When men and women interact on a regular basis, and especially when they strive together for a common goal, discussing, planning, laughing, sorrowing, eating together, of course an emotional bond will develop. If the man and woman in question are nubile, that is, marriageable, then all the more will there be a tendency to ‘give in to love’, at least at an emotional level. One may resist such urges with reason and will, but we must be careful in putting ourselves into such temptation.
That is why the Church and our common culture have always warned against mixed schools and workplaces, for the danger of sexual attraction, and ‘workplace crushes’ can never be fully removed.
I say ‘danger’, but it is not always so. Sometimes, as in college and early-working years, it is natural and good for young people to fall in love and marry. Of course, even here they must be aware of becoming smitten with the first attractive person to smile back at them. The danger increases, however, if the people in question are already married (as in most workplaces), or they are looking for sexual satisfaction, so to speak, outside of marriage.
Yet here the modern acada-media pundits claim that you can put men and women into close, cooperative environments, and expect them not to develop feelings towards each other, or, ironically, to crush such crushes should they arise. I have heard that the military has young men and women sleeping, snugs as bugs in a rug, in tents together in field exercises. And at most universities, there are co-ed dormitories, with ‘sleepovers’, of course, permitted even in single-sex dorms, for how dare we outlaw public and notorious fornication, albeit only in student handbooks?
The schizophrenia of the modern age never ceases to amaze me. Our teachers resist abstinence education, declaring such chastity to be impossible, yet scream foul if a man ‘presses himself’ upon a woman. What does that phrase even mean? Asking her out? Making a move? Ogling? Casual brushes of the hands as the beakers are passed during experiments? Making ‘inappropriate contact’ while helping her clean her rifle? I for one would not mind having a clear and precise definition of that vague term ‘sexual harassment’.
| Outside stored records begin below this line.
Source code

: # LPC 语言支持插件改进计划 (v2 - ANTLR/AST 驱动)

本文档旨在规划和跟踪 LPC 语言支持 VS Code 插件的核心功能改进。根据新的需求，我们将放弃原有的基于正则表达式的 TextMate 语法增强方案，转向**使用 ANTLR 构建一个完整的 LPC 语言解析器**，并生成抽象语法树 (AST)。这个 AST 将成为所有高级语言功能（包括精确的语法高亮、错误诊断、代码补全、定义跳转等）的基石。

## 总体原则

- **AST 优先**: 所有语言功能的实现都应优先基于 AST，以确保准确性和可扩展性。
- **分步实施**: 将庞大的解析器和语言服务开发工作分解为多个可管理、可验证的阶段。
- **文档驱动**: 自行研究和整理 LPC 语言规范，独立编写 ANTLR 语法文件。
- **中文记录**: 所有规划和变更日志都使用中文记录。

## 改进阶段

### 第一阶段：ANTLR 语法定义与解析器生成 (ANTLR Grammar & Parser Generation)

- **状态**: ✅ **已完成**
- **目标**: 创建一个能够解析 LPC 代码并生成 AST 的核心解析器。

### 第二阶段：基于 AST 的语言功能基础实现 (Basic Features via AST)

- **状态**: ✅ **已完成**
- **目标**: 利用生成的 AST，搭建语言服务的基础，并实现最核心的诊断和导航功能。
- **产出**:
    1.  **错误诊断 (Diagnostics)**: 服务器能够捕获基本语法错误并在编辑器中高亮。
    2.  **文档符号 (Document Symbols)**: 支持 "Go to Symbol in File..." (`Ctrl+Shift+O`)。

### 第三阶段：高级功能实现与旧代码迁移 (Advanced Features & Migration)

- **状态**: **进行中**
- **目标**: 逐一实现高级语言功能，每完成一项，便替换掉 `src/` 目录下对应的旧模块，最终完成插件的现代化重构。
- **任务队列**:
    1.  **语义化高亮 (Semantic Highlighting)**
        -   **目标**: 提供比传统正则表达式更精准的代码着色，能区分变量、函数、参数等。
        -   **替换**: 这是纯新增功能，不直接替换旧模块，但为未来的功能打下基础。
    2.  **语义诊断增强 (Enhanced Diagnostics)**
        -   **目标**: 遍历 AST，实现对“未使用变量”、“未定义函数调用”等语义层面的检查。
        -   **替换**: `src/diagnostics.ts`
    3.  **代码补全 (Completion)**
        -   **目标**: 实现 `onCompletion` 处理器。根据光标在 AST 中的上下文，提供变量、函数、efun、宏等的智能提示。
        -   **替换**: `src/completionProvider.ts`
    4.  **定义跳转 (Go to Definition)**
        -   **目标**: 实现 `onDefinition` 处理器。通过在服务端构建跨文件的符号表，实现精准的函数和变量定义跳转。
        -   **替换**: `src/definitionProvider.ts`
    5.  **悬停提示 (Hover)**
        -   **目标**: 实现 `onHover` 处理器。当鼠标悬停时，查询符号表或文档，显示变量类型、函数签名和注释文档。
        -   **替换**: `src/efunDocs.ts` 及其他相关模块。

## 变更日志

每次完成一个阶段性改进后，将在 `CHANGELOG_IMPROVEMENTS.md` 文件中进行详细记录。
Of course, there is real and evident sexual assault, which one may presume is the end point of harassment, but the best way to avoid even venturing down that road is to avoid the occasion of sin in the first place, and that means some segregation of the sexes, a delineation of each of our roles and expectations.
A return to courteousness and chivalry is in order, respecting the gifts and roles of each other as male and female, as man and woman, grounded in the truth of our created and bodily reality. John Paul II’s Theology of the Body and his groundbreaking work Love and Responsibility are excellent places to start, and should be required reading for those making any policies concerning the interaction of the sexes.
In his ‘apology’, General Lawson says he will refer to former Supreme Court Justice Madame Deschamps’ ‘ten point recommendation’ in her report for the military. I may have more to say on this, but in the meantime, it seems as though they will continue in their quixotic attempt to enforce the impossible, fostering all the while the very thing they are trying to avoid.